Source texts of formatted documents

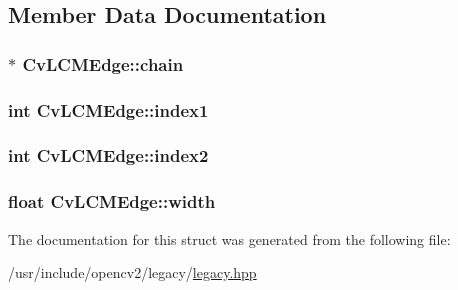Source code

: \subsection{Member Data Documentation}
\hypertarget{structCvLCMEdge_a8f47f175067ef42be19e9781adc5299b}{
\subsubsection[{chain}]{$\ast$ Cv\-L\-C\-M\-Edge\-::chain}}\label{structCvLCMEdge_a8f47f175067ef42be19e9781adc5299b}
\hypertarget{structCvLCMEdge_a19882fbafe5b891442ab22e062cbf3cb}{
\subsubsection[{index1}]{\setlength{\rightskip}{0pt plus 5cm}int Cv\-L\-C\-M\-Edge\-::index1}}\label{structCvLCMEdge_a19882fbafe5b891442ab22e062cbf3cb}
\hypertarget{structCvLCMEdge_a6ec313d5a401998156b8f58e203c4fc8}{
\subsubsection[{index2}]{\setlength{\rightskip}{0pt plus 5cm}int Cv\-L\-C\-M\-Edge\-::index2}}\label{structCvLCMEdge_a6ec313d5a401998156b8f58e203c4fc8}
\hypertarget{structCvLCMEdge_a019d5f8b6bfa42e85f385114abd24c30}{
\subsubsection[{width}]{\setlength{\rightskip}{0pt plus 5cm}float Cv\-L\-C\-M\-Edge\-::width}}\label{structCvLCMEdge_a019d5f8b6bfa42e85f385114abd24c30}


The documentation for this struct was generated from the following file\-:\begin{DoxyCompactItemize}
\item 
/usr/include/opencv2/legacy/\hyperlink{legacy_8hpp}{legacy.\-hpp}\end{DoxyCompactItemize}
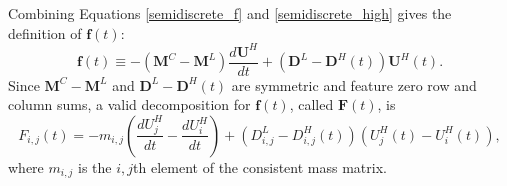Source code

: Combining Equations \eqref{semidiscrete_f} and \eqref{semidiscrete_high}
gives the definition of $\mathbf{f}(t)$:
\begin{equation}\label{gtf}
   \mathbf{f}(t) \equiv -\left(\mathbf{M}^C-\mathbf{M}^L\right)
   \frac{d\mathbf{U}^H}{dt}
      +\left(\mathbf{D}^L-\mathbf{D}^H(t)\right)\mathbf{U}^H(t).
\end{equation}
Since $\mathbf{M}^C-\mathbf{M}^L$ and $\mathbf{D}^L-\mathbf{D}^H(t)$ are symmetric
and feature zero row and column sums, a valid decomposition for $\mathbf{f}(t)$,
called $\mathbf{F}(t)$, is
\begin{equation}
   F_{i,j}(t) = -m_{i,j}\left(\frac{dU_j^H}{dt} - \frac{dU_i^H}{dt}\right)
   + \left(D_{i,j}^L-D_{i,j}^H(t)\right)\left(U_j^H(t) - U_i^H(t)\right),
\end{equation}
where $m_{i,j}$ is the $i,j$th element of the consistent mass matrix.
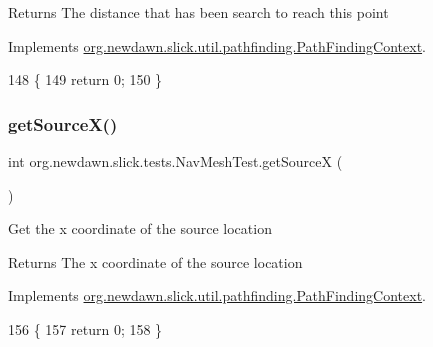 \begin{DoxyReturn}{Returns}
The distance that has been search to reach this point 
\end{DoxyReturn}


Implements \mbox{\hyperlink{interfaceorg_1_1newdawn_1_1slick_1_1util_1_1pathfinding_1_1_path_finding_context_af6c873041cbca8ad6edfd63c6e10d243}{org.\+newdawn.\+slick.\+util.\+pathfinding.\+Path\+Finding\+Context}}.


\begin{DoxyCode}
148                                    \{
149         \textcolor{keywordflow}{return} 0;
150     \}
\end{DoxyCode}
\mbox{\label{classorg_1_1newdawn_1_1slick_1_1tests_1_1_nav_mesh_test_af3706d73f28af86dd69006f8095f76ef}} 
\subsubsection{\texorpdfstring{get\+Source\+X()}{getSourceX()}}
{\footnotesize\ttfamily int org.\+newdawn.\+slick.\+tests.\+Nav\+Mesh\+Test.\+get\+SourceX (\begin{DoxyParamCaption}{ }\end{DoxyParamCaption})\hspace{0.3cm}{\ttfamily [inline]}}

Get the x coordinate of the source location

\begin{DoxyReturn}{Returns}
The x coordinate of the source location 
\end{DoxyReturn}


Implements \mbox{\hyperlink{interfaceorg_1_1newdawn_1_1slick_1_1util_1_1pathfinding_1_1_path_finding_context_a7b67cdc7d0eaf54e6e07d09b1a575065}{org.\+newdawn.\+slick.\+util.\+pathfinding.\+Path\+Finding\+Context}}.


\begin{DoxyCode}
156                             \{
157         \textcolor{keywordflow}{return} 0;
158     \}
\end{DoxyCode}
\mbox{\label{classorg_1_1newdawn_1_1slick_1_1tests_1_1_nav_mesh_test_a97359fb033667ef886d266231204adcf}}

• _Exercise aim_
Although the records contain pictures, transcribe only their text, exactly as written.

• _Output of the exercise_
Source code

: \subsection{Member Data Documentation}
\hypertarget{structCvLCMEdge_a8f47f175067ef42be19e9781adc5299b}{
\subsubsection[{chain}]{$\ast$ Cv\-L\-C\-M\-Edge\-::chain}}\label{structCvLCMEdge_a8f47f175067ef42be19e9781adc5299b}
\hypertarget{structCvLCMEdge_a19882fbafe5b891442ab22e062cbf3cb}{
\subsubsection[{index1}]{\setlength{\rightskip}{0pt plus 5cm}int Cv\-L\-C\-M\-Edge\-::index1}}\label{structCvLCMEdge_a19882fbafe5b891442ab22e062cbf3cb}
\hypertarget{structCvLCMEdge_a6ec313d5a401998156b8f58e203c4fc8}{
\subsubsection[{index2}]{\setlength{\rightskip}{0pt plus 5cm}int Cv\-L\-C\-M\-Edge\-::index2}}\label{structCvLCMEdge_a6ec313d5a401998156b8f58e203c4fc8}
\hypertarget{structCvLCMEdge_a019d5f8b6bfa42e85f385114abd24c30}{
\subsubsection[{width}]{\setlength{\rightskip}{0pt plus 5cm}float Cv\-L\-C\-M\-Edge\-::width}}\label{structCvLCMEdge_a019d5f8b6bfa42e85f385114abd24c30}


The documentation for this struct was generated from the following file\-:\begin{DoxyCompactItemize}
\item 
/usr/include/opencv2/legacy/\hyperlink{legacy_8hpp}{legacy.\-hpp}\end{DoxyCompactItemize}
Source code

: Combining Equations \eqref{semidiscrete_f} and \eqref{semidiscrete_high}
gives the definition of $\mathbf{f}(t)$:
\begin{equation}\label{gtf}
   \mathbf{f}(t) \equiv -\left(\mathbf{M}^C-\mathbf{M}^L\right)
   \frac{d\mathbf{U}^H}{dt}
      +\left(\mathbf{D}^L-\mathbf{D}^H(t)\right)\mathbf{U}^H(t).
\end{equation}
Since $\mathbf{M}^C-\mathbf{M}^L$ and $\mathbf{D}^L-\mathbf{D}^H(t)$ are symmetric
and feature zero row and column sums, a valid decomposition for $\mathbf{f}(t)$,
called $\mathbf{F}(t)$, is
\begin{equation}
   F_{i,j}(t) = -m_{i,j}\left(\frac{dU_j^H}{dt} - \frac{dU_i^H}{dt}\right)
   + \left(D_{i,j}^L-D_{i,j}^H(t)\right)\left(U_j^H(t) - U_i^H(t)\right),
\end{equation}
where $m_{i,j}$ is the $i,j$th element of the consistent mass matrix.
 \begin{DoxyReturn}{Returns}
The distance that has been search to reach this point 
\end{DoxyReturn}


Implements \mbox{\hyperlink{interfaceorg_1_1newdawn_1_1slick_1_1util_1_1pathfinding_1_1_path_finding_context_af6c873041cbca8ad6edfd63c6e10d243}{org.\+newdawn.\+slick.\+util.\+pathfinding.\+Path\+Finding\+Context}}.


\begin{DoxyCode}
148                                    \{
149         \textcolor{keywordflow}{return} 0;
150     \}
\end{DoxyCode}
\mbox{\label{classorg_1_1newdawn_1_1slick_1_1tests_1_1_nav_mesh_test_af3706d73f28af86dd69006f8095f76ef}} 
\subsubsection{\texorpdfstring{get\+Source\+X()}{getSourceX()}}
{\footnotesize\ttfamily int org.\+newdawn.\+slick.\+tests.\+Nav\+Mesh\+Test.\+get\+SourceX (\begin{DoxyParamCaption}{ }\end{DoxyParamCaption})\hspace{0.3cm}{\ttfamily [inline]}}

Get the x coordinate of the source location

\begin{DoxyReturn}{Returns}
The x coordinate of the source location 
\end{DoxyReturn}


Implements \mbox{\hyperlink{interfaceorg_1_1newdawn_1_1slick_1_1util_1_1pathfinding_1_1_path_finding_context_a7b67cdc7d0eaf54e6e07d09b1a575065}{org.\+newdawn.\+slick.\+util.\+pathfinding.\+Path\+Finding\+Context}}.


\begin{DoxyCode}
156                             \{
157         \textcolor{keywordflow}{return} 0;
158     \}
\end{DoxyCode}
\mbox{\label{classorg_1_1newdawn_1_1slick_1_1tests_1_1_nav_mesh_test_a97359fb033667ef886d266231204adcf}}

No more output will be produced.